## ENTRIES SHOWN:
□ □ □ □

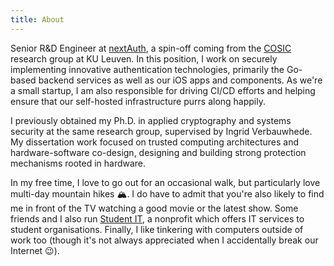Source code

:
 ```yaml
---
title: About
---
```


Senior R&D Engineer at [nextAuth](https://nextauth.com), a spin-off coming from the [COSIC](https://cosic.esat.kuleuven.be) research group at KU Leuven. In this position, I work on securely implementing innovative authentication technologies, primarily the Go-based backend services as well as our iOS apps and components. As we're a small startup, I am also responsible for driving CI/CD efforts and helping ensure that our self-hosted infrastructure purrs along happily.

I previously obtained my Ph.D. in applied cryptography and systems security at the same research group, supervised by Ingrid Verbauwhede. My dissertation work focused on trusted computing architectures and hardware-software co-design, designing and building strong protection mechanisms rooted in hardware.

In my free time, I love to go out for an occasional walk, but particularly love multi-day mountain hikes 🏔. I do have to admit that you're also likely to find me in front of the TV watching a good movie or the latest show. Some friends and I also run [Student IT](https://studentit.be), a nonprofit which offers IT services to student organisations. Finally, I like tinkering with computers outside of work too (though it's not always appreciated when I accidentally break our Internet 😉).

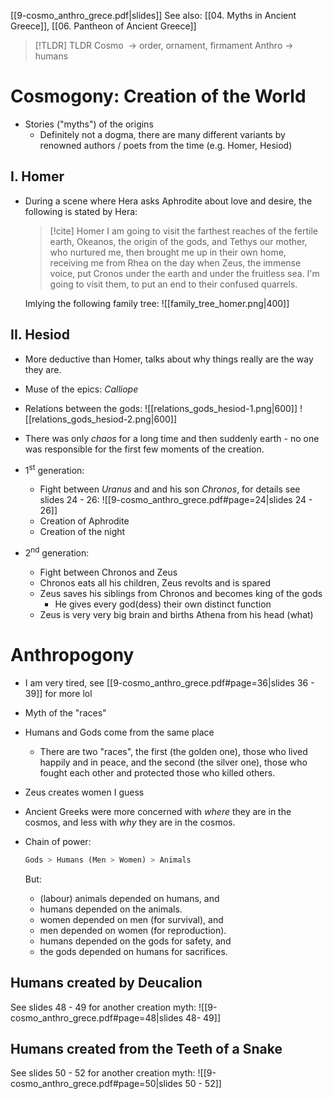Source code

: [[9-cosmo_anthro_grece.pdf|slides]]
See also: [[04. Myths in Ancient Greece]], [[06. Pantheon of Ancient Greece]]

> [!TLDR] TLDR
> Cosmo &nbsp;-> order, ornament, firmament
> Anthro -> humans

# Cosmogony: Creation of the World
- Stories ("myths") of the origins
	- Definitely not a dogma, there are many different variants by renowned authors / poets from the time (e.g. Homer, Hesiod)

## I. Homer
- During a scene where Hera asks Aphrodite about love and desire, the following is stated by Hera:

	> [!cite] Homer
	> I am going to visit the farthest reaches of the fertile earth, Okeanos, the origin of the gods, and Tethys our mother, who nurtured me, then brought me up in their own home, receiving me from Rhea on the day when Zeus, the immense voice, put Cronos under the earth and under the fruitless sea. I'm going to visit them, to put an end to their confused quarrels.

	Imlying the following family tree:
	![[family_tree_homer.png|400]]
	<br>

## II. Hesiod
- More deductive than Homer, talks about why things really are the way they are.
- Muse of the epics: *Calliope*
  <br>

- Relations between the gods:
  ![[relations_gods_hesiod-1.png|600]]
  ![[relations_gods_hesiod-2.png|600]]
  <br>

- There was only *chaos* for a long time and then suddenly earth - no one was responsible for the first few moments of the creation.
  <br>

- 1<sup>st</sup> generation:
	- Fight between *Uranus* and and his son *Chronos*, for details see slides 24 - 26:
	  ![[9-cosmo_anthro_grece.pdf#page=24|slides 24 - 26]]
	- Creation of Aphrodite
	- Creation of the night
	  <br>

- 2<sup>nd</sup> generation:
	- Fight between Chronos and Zeus
	- Chronos eats all his children, Zeus revolts and is spared
	- Zeus saves his siblings from Chronos and becomes king of the gods
		- He gives every god(dess) their own distinct function
		  <br>
	- Zeus is very very big brain and births Athena from his head (what)

# Anthropogony
- I am very tired, see [[9-cosmo_anthro_grece.pdf#page=36|slides 36 - 39]] for more lol
  <br> 
  
- Myth of the "races"
- Humans and Gods come from the same place
	- There are two "races", the first (the golden one), those who lived happily and in peace, and the second (the silver one), those who fought each other and protected those who killed others.
	  <br>

- Zeus creates women I guess
- Ancient Greeks were more concerned with *where* they are in the cosmos, and less with *why* they are in the cosmos.
  <br>

- Chain of power:
  ```python
  Gods > Humans (Men > Women) > Animals
  ```
  But:
  - (labour) animals depended on humans, and
  - humans depended on the animals.
    <br>
  - women depended on men (for survival), and
  - men depended on women (for reproduction).
    <br>
  - humans depended on the gods for safety, and
  - the gods depended on humans for sacrifices.

## Humans created by Deucalion
See slides 48 - 49 for another creation myth:
![[9-cosmo_anthro_grece.pdf#page=48|slides 48- 49]]

## Humans created from the Teeth of a Snake
See slides 50 - 52 for another creation myth:
![[9-cosmo_anthro_grece.pdf#page=50|slides 50 - 52]]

□ □ □ □

## EXERCISE DESCRIPTION:
What are the lines above from the one with "Senior R&D Engineer" to the one with "order, ornament, firmament", both included? Reproduce them exactly, without pictures.

## EXERCISE OUTPUT:
Senior R&D Engineer at [nextAuth](https://nextauth.com), a spin-off coming from the [COSIC](https://cosic.esat.kuleuven.be) research group at KU Leuven. In this position, I work on securely implementing innovative authentication technologies, primarily the Go-based backend services as well as our iOS apps and components. As we're a small startup, I am also responsible for driving CI/CD efforts and helping ensure that our self-hosted infrastructure purrs along happily.

I previously obtained my Ph.D. in applied cryptography and systems security at the same research group, supervised by Ingrid Verbauwhede. My dissertation work focused on trusted computing architectures and hardware-software co-design, designing and building strong protection mechanisms rooted in hardware.

In my free time, I love to go out for an occasional walk, but particularly love multi-day mountain hikes 🏔. I do have to admit that you're also likely to find me in front of the TV watching a good movie or the latest show. Some friends and I also run [Student IT](https://studentit.be), a nonprofit which offers IT services to student organisations. Finally, I like tinkering with computers outside of work too (though it's not always appreciated when I accidentally break our Internet 😉).

Source code

: [[9-cosmo_anthro_grece.pdf|slides]]
See also: [[04. Myths in Ancient Greece]], [[06. Pantheon of Ancient Greece]]

> [!TLDR] TLDR
> Cosmo &nbsp;-> order, ornament, firmament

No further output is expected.